Data Science Capstone Project - TAWI AI Chatbot

AI Chatbot for Moringa School

Overview

The primary objective of this project is to develop an AI chatbot for Moringa School's website. The chatbot aims to understand user queries, connect users to key information about courses and enrollment, and provide technical support for any issues faced by visitors. The chatbot will leverage Natural Language Toolkit (NLTK) for natural language processing, ensuring a comprehensive understanding of user inquiries.

Business Understanding

The adoption of chatbots is on the rise, with the project anticipating that by the end of 2030, over 75% of customer queries will be resolved by chatbots. Companies are increasingly using chatbots to boost efficiency by automating recurring queries, providing quick customer assistance, and enhancing customer experience by reducing wait times and offering 24/7 support. In the education sector, this project falls under the category of "service-oriented chatbots," designed to answer FAQs and provide general information.

Business Problem

Moringa School, a learning accelerator in Nairobi, Kenya, has experienced substantial growth, training over 2000 students globally since its inception in 2014. With a goal to train over 200,000 students by 2030 and new course launches, the demand for Moringa School's services is expected to increase. The current modes of accessing Moringa services, such as visiting the website or making calls, may not efficiently cater to the growing demand. The business problem is to bridge this gap by employing a chatbot to provide fast, 24/7 service, improve customer experience, offer access to information, and provide technical support.

Objectives of the Chatbot

Provide Fast, 24/7 Service: The chatbot will ensure round-the-clock support, especially during peak hours, peak seasons, or for international students in different time zones, reducing wait times when human assistants are unavailable.
Improve Customer Experience: Welcoming users to the website and offering navigation assistance, the chatbot will enhance the overall user experience by providing efficient links to specific resources.
Provide Access to Information: Users can inquire about general information, such as courses offered, admission procedures, tuition fees, and events. The chatbot will provide details, schedules, and registration information for events.
Offer Technical Support: The chatbot will address technical issues users may face on the website, guiding them through troubleshooting steps or redirecting them to relevant resources.
Data Collection for Learning: As the chatbot assists users, it will collect data on user queries, frequently asked questions and areas for improvement. This data will enable the chatbot to learn, providing more accurate and personalized responses over time. The chatbot will improve its ability to discern which queries it can handle autonomously and which may require human assistance.

Data Understanding

Source of Data: The project obtained data by scraping Moringa School's websites, employing two Python scripts: link_scraper.py and web_scraper.py.

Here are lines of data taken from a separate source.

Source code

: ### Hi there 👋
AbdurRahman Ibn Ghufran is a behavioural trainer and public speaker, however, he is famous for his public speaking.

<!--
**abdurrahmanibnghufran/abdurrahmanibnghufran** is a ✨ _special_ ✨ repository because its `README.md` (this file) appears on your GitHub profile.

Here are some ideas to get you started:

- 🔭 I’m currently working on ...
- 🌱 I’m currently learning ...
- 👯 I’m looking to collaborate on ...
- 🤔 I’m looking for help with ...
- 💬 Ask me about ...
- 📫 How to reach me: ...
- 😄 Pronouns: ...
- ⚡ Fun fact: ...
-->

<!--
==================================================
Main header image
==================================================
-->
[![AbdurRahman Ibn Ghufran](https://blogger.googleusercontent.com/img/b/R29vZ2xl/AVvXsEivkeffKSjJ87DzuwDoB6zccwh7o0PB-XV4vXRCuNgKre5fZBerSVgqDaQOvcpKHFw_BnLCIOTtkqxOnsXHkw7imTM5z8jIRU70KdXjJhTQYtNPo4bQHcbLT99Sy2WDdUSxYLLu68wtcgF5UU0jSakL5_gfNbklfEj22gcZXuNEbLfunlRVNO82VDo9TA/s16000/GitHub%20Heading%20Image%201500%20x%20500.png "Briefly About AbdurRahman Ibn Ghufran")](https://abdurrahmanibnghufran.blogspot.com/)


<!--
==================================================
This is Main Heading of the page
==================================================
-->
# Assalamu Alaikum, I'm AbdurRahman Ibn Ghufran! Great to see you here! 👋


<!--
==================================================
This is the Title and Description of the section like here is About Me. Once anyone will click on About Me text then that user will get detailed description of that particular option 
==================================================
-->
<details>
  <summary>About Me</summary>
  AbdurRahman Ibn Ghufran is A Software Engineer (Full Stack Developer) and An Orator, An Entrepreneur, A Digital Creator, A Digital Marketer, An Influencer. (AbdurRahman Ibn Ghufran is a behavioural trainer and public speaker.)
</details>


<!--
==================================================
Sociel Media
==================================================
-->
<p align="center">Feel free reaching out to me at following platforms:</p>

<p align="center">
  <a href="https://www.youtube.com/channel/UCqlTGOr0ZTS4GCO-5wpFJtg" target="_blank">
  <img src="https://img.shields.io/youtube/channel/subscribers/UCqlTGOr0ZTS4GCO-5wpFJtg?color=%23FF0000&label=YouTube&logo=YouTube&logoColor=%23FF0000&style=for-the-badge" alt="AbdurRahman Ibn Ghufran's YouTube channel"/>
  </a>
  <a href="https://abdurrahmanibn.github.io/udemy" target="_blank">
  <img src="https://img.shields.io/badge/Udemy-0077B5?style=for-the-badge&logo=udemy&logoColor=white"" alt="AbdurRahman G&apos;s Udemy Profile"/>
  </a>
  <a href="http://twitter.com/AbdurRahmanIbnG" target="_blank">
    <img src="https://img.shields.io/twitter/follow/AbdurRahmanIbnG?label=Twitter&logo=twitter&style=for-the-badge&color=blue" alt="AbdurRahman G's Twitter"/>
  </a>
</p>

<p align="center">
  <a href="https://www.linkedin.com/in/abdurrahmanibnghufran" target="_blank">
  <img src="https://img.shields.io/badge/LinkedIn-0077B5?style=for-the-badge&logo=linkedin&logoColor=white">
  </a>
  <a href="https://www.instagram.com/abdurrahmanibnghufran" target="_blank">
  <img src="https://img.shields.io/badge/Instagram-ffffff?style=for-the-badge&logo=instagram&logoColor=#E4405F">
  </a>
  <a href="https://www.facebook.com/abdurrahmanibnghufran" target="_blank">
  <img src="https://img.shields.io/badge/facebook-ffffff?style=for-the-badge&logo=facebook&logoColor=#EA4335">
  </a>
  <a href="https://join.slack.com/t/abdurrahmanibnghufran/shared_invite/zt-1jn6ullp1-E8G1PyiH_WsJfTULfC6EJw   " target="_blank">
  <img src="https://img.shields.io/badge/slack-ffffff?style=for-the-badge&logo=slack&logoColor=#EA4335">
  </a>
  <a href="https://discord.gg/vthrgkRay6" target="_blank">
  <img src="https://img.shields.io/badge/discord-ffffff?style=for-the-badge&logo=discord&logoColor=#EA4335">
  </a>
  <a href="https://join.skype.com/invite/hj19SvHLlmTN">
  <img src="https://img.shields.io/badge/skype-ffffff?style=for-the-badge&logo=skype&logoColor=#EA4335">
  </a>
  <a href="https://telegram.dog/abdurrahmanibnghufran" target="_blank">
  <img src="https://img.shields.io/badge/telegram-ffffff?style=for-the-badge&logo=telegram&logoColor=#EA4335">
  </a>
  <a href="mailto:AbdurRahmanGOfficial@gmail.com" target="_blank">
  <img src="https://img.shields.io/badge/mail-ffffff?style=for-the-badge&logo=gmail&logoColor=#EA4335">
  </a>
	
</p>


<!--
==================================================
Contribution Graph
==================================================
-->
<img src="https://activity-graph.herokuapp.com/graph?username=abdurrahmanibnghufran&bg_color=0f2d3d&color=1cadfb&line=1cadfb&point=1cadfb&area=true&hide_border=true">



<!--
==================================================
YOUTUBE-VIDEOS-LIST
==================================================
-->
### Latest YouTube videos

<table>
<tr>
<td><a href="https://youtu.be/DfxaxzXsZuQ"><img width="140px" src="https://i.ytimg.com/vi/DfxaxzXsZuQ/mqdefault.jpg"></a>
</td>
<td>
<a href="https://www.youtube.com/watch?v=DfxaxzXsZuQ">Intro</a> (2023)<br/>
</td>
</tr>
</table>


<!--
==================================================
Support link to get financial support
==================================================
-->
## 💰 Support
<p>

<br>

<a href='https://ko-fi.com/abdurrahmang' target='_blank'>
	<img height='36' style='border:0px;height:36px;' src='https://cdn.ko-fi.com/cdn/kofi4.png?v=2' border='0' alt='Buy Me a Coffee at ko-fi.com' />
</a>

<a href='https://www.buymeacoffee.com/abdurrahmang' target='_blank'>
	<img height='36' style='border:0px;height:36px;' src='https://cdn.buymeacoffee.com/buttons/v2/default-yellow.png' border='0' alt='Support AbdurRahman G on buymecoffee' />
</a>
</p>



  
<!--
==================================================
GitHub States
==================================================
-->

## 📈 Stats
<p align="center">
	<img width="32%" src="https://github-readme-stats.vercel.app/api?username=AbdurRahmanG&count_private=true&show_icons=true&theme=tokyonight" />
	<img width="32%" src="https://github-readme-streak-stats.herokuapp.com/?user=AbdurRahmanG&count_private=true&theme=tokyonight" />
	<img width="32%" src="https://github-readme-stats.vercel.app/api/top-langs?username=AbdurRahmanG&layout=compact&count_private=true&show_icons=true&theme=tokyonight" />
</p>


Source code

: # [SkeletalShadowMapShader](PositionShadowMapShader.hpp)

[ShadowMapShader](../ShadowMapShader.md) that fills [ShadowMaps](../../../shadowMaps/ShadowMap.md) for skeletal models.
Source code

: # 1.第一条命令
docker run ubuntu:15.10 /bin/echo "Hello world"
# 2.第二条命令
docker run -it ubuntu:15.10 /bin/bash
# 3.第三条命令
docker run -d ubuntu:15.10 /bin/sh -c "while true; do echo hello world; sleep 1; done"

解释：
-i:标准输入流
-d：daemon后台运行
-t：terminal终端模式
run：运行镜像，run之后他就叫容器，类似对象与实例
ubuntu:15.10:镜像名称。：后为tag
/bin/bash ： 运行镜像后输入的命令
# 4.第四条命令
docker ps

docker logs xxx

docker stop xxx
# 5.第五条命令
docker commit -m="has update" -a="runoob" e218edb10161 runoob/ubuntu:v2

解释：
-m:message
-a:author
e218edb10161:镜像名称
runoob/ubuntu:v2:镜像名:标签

Link Scraper: Utilizes BeautifulSoup to extract hyperlinks from Moringa School's website pages, saving the links to a JSON file named scraped_links.json.
Web Scraper: Utilizes links from scraped_links.json to extract text content from corresponding web pages. Text data is then saved in moringa_text_corpus.json.

Data Files:
scraped_links.json: Contains unique URLs obtained during link scraping.
moringa_text_corpus.json: Stores text content in a structured format, associating each link with a list of unique text snippets.

Exploratory Data Analysis (EDA)

Objectives:

Thoroughly examine the dataset of intents, questions, and responses.
Understand the distribution and nature of the data.
Identify patterns and uncover insights to guide the AI Chatbot development.

Key Areas of Analysis:

Diversity of intents.
Structure and length of questions and responses.
Common themes and word frequencies.

Intent distribution

Findings

In the dataset, there are a total of 10 unique intents, each representing a specific category or topic.
On average, each intent contains approximately 52.40 questions. This statistic provides insight into the typical number of questions associated with each intent.
The median number of questions per intent is 30. This means that half of the intents have 30 or fewer questions, while the other half contains more than 30 questions. The median helps us understand the central tendency of question counts.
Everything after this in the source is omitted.